How many grams of H2 are needed to produce 10.06 g of NH3?

Answer 1

The formula reaction for NH3 when using N2 and H2 is:

(N2)+3(H2) ---> 2(NH3)

Now, first step is to find the moles of the H2 reactant. This is found via (grams of reactant)/(molar mass of reactant).

There are 10 grams, and the molar mass of H2 is approximately 2.016. Therefore, the equation should look like:

10/2.016.

This yields a value of ~4.9606 moles of H2.

Now, you use the molar ratio from the reactant to the product to determine how many moles of product were yielded.

According to the reaction, three moles of H2 are required to produces 2 moles of NH3. So, the mole ratio is 2/3.

Multiply the number of moles of H2 with the molar ratio to determine the moles of NH3.

4.0606 * 2/3 = 3.3071 moles of NH3.

Multiply the number of moles with the molar mass of NH3 (17.0306), and voila!

3.3071 * 17.0306 = 56.3216 grams.

Now, if your teacher is feeling like a stickler about significant figures, than that value should be rounded to 56 grams of NH3.

Answer 2

Ammonia is formed by the following:

N2 + 3H2 --> 2NH3

(1) Convert grams of ammonia to moles of ammonia using its molecular weight (17 g /mole)

10.14 g NH3 / (17 g NH3/mole NH3) = 0.597 moles NH3

(2) Now, using the reaction from above we see that for every mole of ammonia formed that 3 moles of hydrogen gas are used.
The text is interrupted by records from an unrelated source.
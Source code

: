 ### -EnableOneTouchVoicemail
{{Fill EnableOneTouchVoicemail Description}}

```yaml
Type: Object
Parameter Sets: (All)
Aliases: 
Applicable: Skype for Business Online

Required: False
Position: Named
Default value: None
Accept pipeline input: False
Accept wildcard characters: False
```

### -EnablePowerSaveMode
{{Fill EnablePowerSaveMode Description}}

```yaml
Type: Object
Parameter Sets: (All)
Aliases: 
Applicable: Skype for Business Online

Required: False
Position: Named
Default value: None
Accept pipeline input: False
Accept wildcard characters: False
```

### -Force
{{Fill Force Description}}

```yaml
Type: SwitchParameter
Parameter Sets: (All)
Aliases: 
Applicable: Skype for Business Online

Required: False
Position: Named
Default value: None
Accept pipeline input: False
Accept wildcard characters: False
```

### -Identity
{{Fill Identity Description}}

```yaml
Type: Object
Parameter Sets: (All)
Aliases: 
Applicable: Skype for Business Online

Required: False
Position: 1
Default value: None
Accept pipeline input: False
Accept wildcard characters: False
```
Assuming that the reaction is in stoichemtric proportions you can figure out how many moles of hydrogen were needed to produce 0.597 moles of NH3:

0.597 moles NH3 * (3 moles H2 / 1 mole NH3) = 1.789 moles H2

(3) Now using the molecular weight of hydrogen gas (H2) , which 2 grams/mole, multiply this by the number of moles of H2 to get your answer:

1.789 moles H2 * (2 grams H2 / 1 mole H2) = 3.58 grams H2

Answer 3

The amount of grams needed of H2 are 0.597 to produce 10.30 grams of NH3.

Answer 4

There are 0.558 NH3 moolesin that weight. You need 1.6766 H2 grams.

Answer 5

The answer is 1,77g hydrogen.